The French complained that the IC's tasks, as laid down by the 1966 conference, had 'remained a dead letter'. They opposed the idea that the Pablo split could be simply written into the past, "with the IC taking the place of the Pabloite IS". We cannot shout the 'King is dead, long live the King'. We must open a discussion on these questions which have not yet been thoroughly undertaken inside the IC. For us it is indeed a question of rebuilding the FI by bringing the fundamental reasons for the Pabloite crisis into the light of day and drawing the lessons from it". The Fourth International, they continued, returning to the position which they had allowed Banda to amend away in 1966, "was destroyed under the pressure of hostile social forces; its leaders capitulated to Stalinism and the bourgeoisie through not having been able to define its tasks in the class struggle". (32)

The SLL leadership immediately replied, rejecting the OCI positions 'in toto'. They insisted that the FI lived, the struggle against the Pabloites, and (though this was not stressed nearly so much as it came to be later) rooting this in the struggle for dialectical materialism. They rejected the OCI tactic of a 'United Class Front' and laid stress on the need for democratic centralism in the IC, following the principles set out in the Transitional Programme. They accused the OCI of preparing the road for a "complete pessimistic rejection of the whole Marxist revolutionary perspective". And they asked "What is the theoretical mistake underlying this abandonment of perspective? It is a wrong understanding of the role of consciousness, of the unity of theory and practice, and therefore of the dialectic". (33)

Yet, implicitly, the SLL 'Reply' acknowledges that full democratic centralism in the IC had been shelved, when it recognises that the work of the IC was essentially based on the 'collaboration' of the French and British sections.

Ambiguous

The fact of the matter is that the basis and results of the 1966 Conference were themselves contradictory and ambiguous, representing the strong wish by the British and French leaderships, which had gone through fifteen years of a struggle against Pabloism, to continue their joint work, but without having a worked-out agreement on the history the gains and problems, of their movement, or even being able to reach a workable agreement on the methods of work together as an international movement.

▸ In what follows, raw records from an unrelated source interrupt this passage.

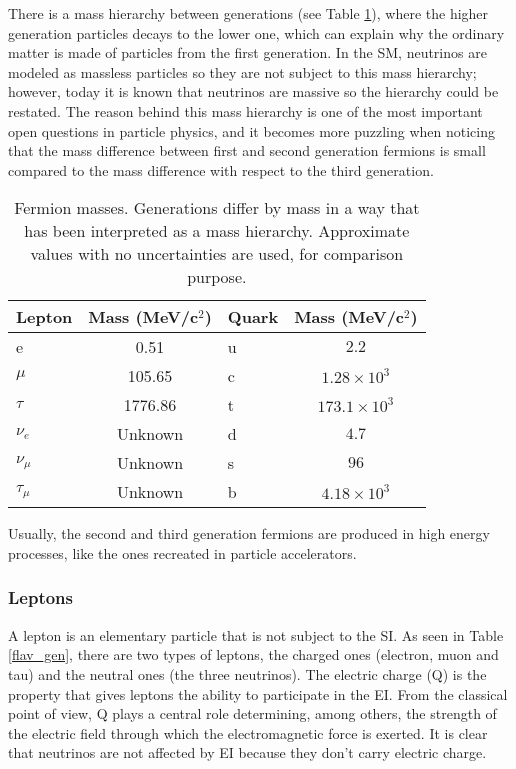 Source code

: There is a mass hierarchy between generations (see Table \ref{f_masses}), where the higher generation particles decays to the lower one, which can explain why the ordinary matter is made of particles from the first generation. In the SM, neutrinos are modeled as massless particles so they are not subject to this mass hierarchy; however, today it is known that neutrinos are massive so the hierarchy could be restated. The reason behind this mass hierarchy is one of the most important open questions in particle physics, and it becomes more puzzling when noticing that the mass difference between first and second generation fermions is small compared to the mass difference with respect to the third generation.
\begin{center}
\begin{table}[h]
\centering
\footnotesize
\begin{tabular}{lclc} \hline
Lepton    & Mass (MeV/c$^2$) & Quark  & Mass (MeV/c$^2$)       \\ \hline
e         & 0.51             & u      & $ 2.2$             \\ %
$\mu$     & 105.65           & c      & $ 1.28\times 10^3$ \\ %
$\tau$    & 1776.86          & t      & $ 173.1\times 10^3$\\ %
$\nu_e$   & Unknown          & d      & $ 4.7$             \\ %
$\nu_\mu$ & Unknown          & s      & $ 96$              \\ %
$\tau_\mu$& Unknown          & b      & $ 4.18\times 10^3$ \\ \hline
\end{tabular}
\caption[Fermion masses.]{Fermion masses\cite{pdg}. Generations differ by mass in a way that has been interpreted as a mass hierarchy. Approximate values with no uncertainties are used, for comparison purpose.}\label{f_masses}
\end{table}
\end{center}

Usually, the second and third generation fermions are produced in high energy processes, like the ones recreated in particle accelerators.         

\subsubsection{Leptons}

A lepton is an elementary particle that is not subject to the SI. As seen in Table \ref{flav_gen}, there are two types of leptons, the charged ones (electron, muon and tau) and the neutral ones (the three neutrinos). The electric charge (Q) is the property that gives leptons the ability to participate in the EI. From the classical point of view, Q plays a central role determining, among others, the strength of the electric field through which the electromagnetic force is exerted. It is clear that neutrinos are not affected by EI because they don't carry electric charge.

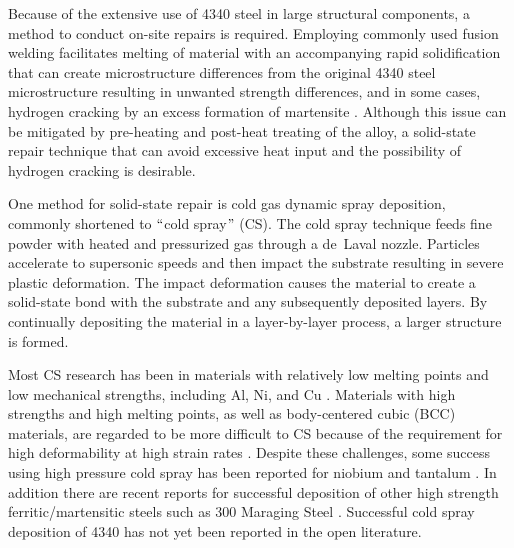 Because of the extensive use of 4340 steel in large structural components, a method to conduct on-site repairs is required. Employing commonly used fusion welding facilitates melting of material with an accompanying rapid solidification that can create microstructure differences from the original 4340 steel microstructure resulting in unwanted strength differences, and in some cases, hydrogen cracking by an excess formation of martensite \cite{RN771}. Although this issue can be mitigated by pre-heating and post-heat treating of the alloy, a solid-state repair technique that can avoid excessive heat input and the possibility of hydrogen cracking is desirable.



One method for solid-state repair is cold gas dynamic spray deposition, commonly shortened to $``$cold spray$"$  (CS). The cold spray technique feeds fine powder with heated and pressurized gas through a de Laval nozzle. Particles accelerate to supersonic speeds and then impact the substrate resulting in severe plastic deformation. The impact deformation causes the material to create a solid-state bond with the substrate and any subsequently deposited layers. By continually depositing the material in a layer-by-layer process, a larger structure is formed. 



Most CS research has been in materials with relatively low melting points and low mechanical strengths, including Al, Ni, and Cu \cite{RN706}. Materials with high strengths and high melting points, as well as body-centered cubic (BCC) materials, are regarded to be more difficult to CS because of the requirement for high deformability at high strain rates \cite{RN3375}. Despite these challenges, some success using high pressure cold spray has been reported for niobium and tantalum \cite{RN3445,RN1938}.  In addition there are recent reports for successful deposition of other high strength ferritic/martensitic steels such as 300 Maraging Steel \cite{RN3404}. Successful cold spray deposition of 4340 has not yet been reported in the open literature.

This is clear from the fact that Banda's amendment (declaring the Fl 'alive', whereas the French draft had characterised it as 'destroyed' – was inserted without amendment to the political body of the text! Thus the political and theoretical summing-up of the state of the movement, which should have come out as the result of the concrete assessment given in the body of the resolution, was detached from it, becoming a mere formula, As such, it took its place beside the other formulae which were subsequently counter-posed of the Transitional Programme on the one hand and the philosophy of dialectical materialism on the other.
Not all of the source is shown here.